1. Are you automatically excommunicated for obstinate heresy or must your bishop excommunicate you?

According to canon 1364, you are automatically excommunicated for heresy.  This applies without the need for any intervention on the part of your bishop.  *However*, automatic excommunication is different from formal excommunication. Here's a quote from Canonist Dr. Peters on this distinction:

"Most consequences of excommunication become relevant in the external forum only if the excommunication is “imposed or declared”. That short, technical phrase means that, while one who is “automatically” excommunicated labors under the personal burdens of this sanction, it is only when an excommunication is “formal” that actions performed by canonical criminals raise questions for Church life and governance." (https://canonlawblog.wordpress.com/2015/09/26/automatic-censures-should-be-eliminated-from-church-law/)

Note that Peters is a passionate opponent of automatic censures in canon law and thinks that they should be abolished (and I think he's probably right), but nonetheless, he does not deny that they exist.

2. If you are automatically excommunicated due to obstinate heresy, shouldn't priests deny communion to all heretics?

No.  As mentioned, "latae sententiae" excommunication does not carry with it "external forum" consequences.  So, those conscious of heresy should not approach Holy Communion, but until the excommunication is made formal, priests don't have the right to presuppose such an excommunication.  However, there are other reasons aside from a known excommunication for which a priest can or must deny Communion which could easily apply at the same time (see below).

3. Is denial of Church teaching on abortion heresy and thus grounds for automatic excommunication?

Yes, *I* think so, but it's very arguable.  Some people have here confused the strict theological definition of heresy (which sometimes restricts "heresy" to those errors which are opposed to historically, formally, infallibly defined doctrines) with the canonical definition of heresy, which is the denial of doctrines which "must be believed by divine and Catholic faith".  There has never been a formal definition of a doctrine on abortion by an infallible act of the extraordinary Magisterium, but not all doctrines which must be believed by divine and Catholic faith have such formal definitions.  Others might disagree here, so I don't insist on this answer.

4. Supposing you're wrong about the heretical status of support for abortion.  Is a politician nevertheless automatically excommunicated for supporting abortion politically?

No, I think just for heresy.  *But* there are non-excommunication penalties that *will* apply to them automatically.

Here I think people are confused by Canon 915 which applies the penalty of exclusion from Communion to a range of people which includes those who are "obstinately persevering in manifest grave sin."  This *does* include politicians who support abortion through lawmaking, but is *not* an excommunication.  Exclusion from Communion is also the most serious and evident penalty of an excommunication, but it is not excommunication itself.  Meanwhile, Canon 1398 *does* apply automatic excommunication for those who *procure* an abortion (http://www.vatican.va/archive/ENG1104/__P57.HTM), but this doesn't apply to those who campaign for its legality.  (Well, I suppose you could make that argument, but I think it's weak.)

So the important distinction here is that a canonical exclusion from Holy Communion is not the same thing as excommunication, and different Canons govern when each of those things happen.

5. So maybe a politician won't be excommunicate for supporting abortion, but he will nevertheless be excluded from Holy Communion?

Yes, definitely.

6. Does exclusion from Holy Communion for politicians who support abortion happen automatically, or does a bishop have to institute a process?

It happens automatically, as specified in Canon 915.  What is necessary is grave, manifest, public sin, and political support for abortion fulfills all of those conditions.  There has been a lot of confusion on this topic, but it has been well clarified by the CDF here: https://www.ewtn.com/catholicism/library/worthiness-to-receive-holy-communion-general-principles-2153, for example.  For much more information on this subject, Dr.

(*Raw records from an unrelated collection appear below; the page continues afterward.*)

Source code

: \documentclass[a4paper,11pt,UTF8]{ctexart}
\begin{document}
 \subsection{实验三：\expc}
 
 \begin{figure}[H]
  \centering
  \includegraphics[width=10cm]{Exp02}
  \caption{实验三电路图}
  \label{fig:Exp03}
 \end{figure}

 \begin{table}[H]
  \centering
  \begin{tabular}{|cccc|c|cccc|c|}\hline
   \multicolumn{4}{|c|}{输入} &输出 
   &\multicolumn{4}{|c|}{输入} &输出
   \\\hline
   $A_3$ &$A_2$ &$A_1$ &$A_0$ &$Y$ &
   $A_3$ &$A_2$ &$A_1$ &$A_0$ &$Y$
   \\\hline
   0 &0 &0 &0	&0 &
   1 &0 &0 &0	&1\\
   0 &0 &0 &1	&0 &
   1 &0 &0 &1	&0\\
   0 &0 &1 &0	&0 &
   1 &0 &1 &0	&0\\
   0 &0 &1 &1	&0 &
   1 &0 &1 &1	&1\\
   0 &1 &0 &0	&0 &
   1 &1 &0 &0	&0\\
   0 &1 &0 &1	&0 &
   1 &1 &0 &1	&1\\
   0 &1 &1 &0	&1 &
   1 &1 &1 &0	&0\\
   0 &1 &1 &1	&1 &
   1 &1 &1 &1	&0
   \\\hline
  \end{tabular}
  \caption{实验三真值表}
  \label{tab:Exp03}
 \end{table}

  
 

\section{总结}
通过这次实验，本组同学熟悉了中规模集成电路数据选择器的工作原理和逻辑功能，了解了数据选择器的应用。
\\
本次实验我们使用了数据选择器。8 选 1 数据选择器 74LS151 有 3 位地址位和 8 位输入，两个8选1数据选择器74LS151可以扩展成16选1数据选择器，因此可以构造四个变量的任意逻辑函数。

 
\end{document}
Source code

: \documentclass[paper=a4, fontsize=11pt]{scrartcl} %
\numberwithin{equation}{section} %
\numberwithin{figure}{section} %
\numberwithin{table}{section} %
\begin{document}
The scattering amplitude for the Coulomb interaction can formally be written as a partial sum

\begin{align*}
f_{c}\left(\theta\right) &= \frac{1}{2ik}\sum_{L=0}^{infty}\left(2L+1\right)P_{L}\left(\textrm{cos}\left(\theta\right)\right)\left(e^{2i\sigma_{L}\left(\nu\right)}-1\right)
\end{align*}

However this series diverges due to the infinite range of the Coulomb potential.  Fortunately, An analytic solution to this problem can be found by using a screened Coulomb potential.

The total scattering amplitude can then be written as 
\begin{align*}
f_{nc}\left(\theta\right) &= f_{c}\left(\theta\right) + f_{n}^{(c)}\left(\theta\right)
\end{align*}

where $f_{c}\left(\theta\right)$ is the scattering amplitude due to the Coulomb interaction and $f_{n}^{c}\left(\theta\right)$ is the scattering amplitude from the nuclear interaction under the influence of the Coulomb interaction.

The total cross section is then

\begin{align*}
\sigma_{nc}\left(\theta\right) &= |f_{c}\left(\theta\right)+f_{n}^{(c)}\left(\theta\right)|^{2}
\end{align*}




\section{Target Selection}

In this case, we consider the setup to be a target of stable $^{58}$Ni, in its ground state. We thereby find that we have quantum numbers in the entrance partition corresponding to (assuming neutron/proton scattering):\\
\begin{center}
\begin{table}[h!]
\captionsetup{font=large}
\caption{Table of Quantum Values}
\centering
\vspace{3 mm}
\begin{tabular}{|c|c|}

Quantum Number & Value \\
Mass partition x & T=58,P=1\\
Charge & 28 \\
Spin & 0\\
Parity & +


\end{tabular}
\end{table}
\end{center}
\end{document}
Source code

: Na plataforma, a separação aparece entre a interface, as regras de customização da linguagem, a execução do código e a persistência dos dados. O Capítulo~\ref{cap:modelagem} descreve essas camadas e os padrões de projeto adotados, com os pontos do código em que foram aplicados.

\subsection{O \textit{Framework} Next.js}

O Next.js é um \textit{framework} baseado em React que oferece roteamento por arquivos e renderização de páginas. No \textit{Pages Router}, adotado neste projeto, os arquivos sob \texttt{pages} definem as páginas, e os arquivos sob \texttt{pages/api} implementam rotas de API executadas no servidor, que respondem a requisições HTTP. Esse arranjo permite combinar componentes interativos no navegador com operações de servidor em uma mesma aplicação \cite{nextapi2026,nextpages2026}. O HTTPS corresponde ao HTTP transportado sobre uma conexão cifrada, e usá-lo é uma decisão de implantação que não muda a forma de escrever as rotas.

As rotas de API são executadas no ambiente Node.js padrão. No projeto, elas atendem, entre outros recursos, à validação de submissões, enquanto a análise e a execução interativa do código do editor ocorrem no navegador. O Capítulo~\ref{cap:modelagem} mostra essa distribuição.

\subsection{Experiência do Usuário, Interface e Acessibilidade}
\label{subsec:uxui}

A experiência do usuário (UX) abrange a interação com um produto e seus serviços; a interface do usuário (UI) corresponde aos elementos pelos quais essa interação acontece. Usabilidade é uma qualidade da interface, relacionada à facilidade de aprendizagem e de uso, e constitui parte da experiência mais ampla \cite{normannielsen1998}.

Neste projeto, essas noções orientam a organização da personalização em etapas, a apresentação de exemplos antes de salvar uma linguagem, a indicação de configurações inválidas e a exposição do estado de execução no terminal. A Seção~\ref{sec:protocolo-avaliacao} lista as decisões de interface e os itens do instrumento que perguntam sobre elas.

Peters has an entire resource page devoted to Canon 915: http://www.canonlaw.info/canonlaw915.htm.  So, yes, absolutely Biden should be excluded from Holy Communion and no further act of a bishop is necessary for this to happen.  Again, though: not the same thing as an excommunication.

7. Since Biden has not been formally been charged with heresy or excommunicated, should we refrain from publicly calling him out as a "bad Catholic"?

This is my opinion, but I think definitely not.  A large part of the point behind "latae sententiae" penalties (and especially exclusion from Holy Communion) for figures who publicly promote grave sin is to head off scandal.  If public figures are allowed to flaunt Church teaching and yet (also publicly) receive Holy Communion, many people are going to wonder if the Church really teaches the doctrine that is being contradicted.  By having this strict and automatic penalties in the Law, the Church is making a very strong statement: "hey, whoever does this is *not* living according to the mind of the Church".  In other words, it's an ecclesiastical way of saying, "you can't be Catholic and pro-choice", without having to go through the whole legal trial process every time for every famous pro-choice Catholic.

From that perspective, Catholics calling out duplicitous politicians like Biden on this issue seem to me to be fulfulling exactly the intention of the law.

Saturday, December 14, 2019

Interesting theory on desertification

I thought this was an interesting theory on the causes behind desertification and a possible way to combat it:


Quick summary: open plains develop naturally in conjunction with large herds of bunched-up, migratory herbivores.  The soil churn, grass flattening, and manure provided by these transitory herds is a key element of allowing the grasslands to retain moisture.

He's done trial runs using cattle to reclaim near-desert soils that he claims were successful.

I haven't done any research beyond watching his video to get a better idea of how plausible or not his ideas are, but I think they're interesting and worth some initial exploration.

Thursday, December 12, 2019

Weakness as weapon

In my previous post, I noted that one of the guiding principles behind "chivalry" was that the strong should protect the weak.  With the selection of Greta Thunberg as Time's "Person of the Year", I am again reminded of a very anti-chivalric principle, which is that it is effective to use the weak to attack the decent.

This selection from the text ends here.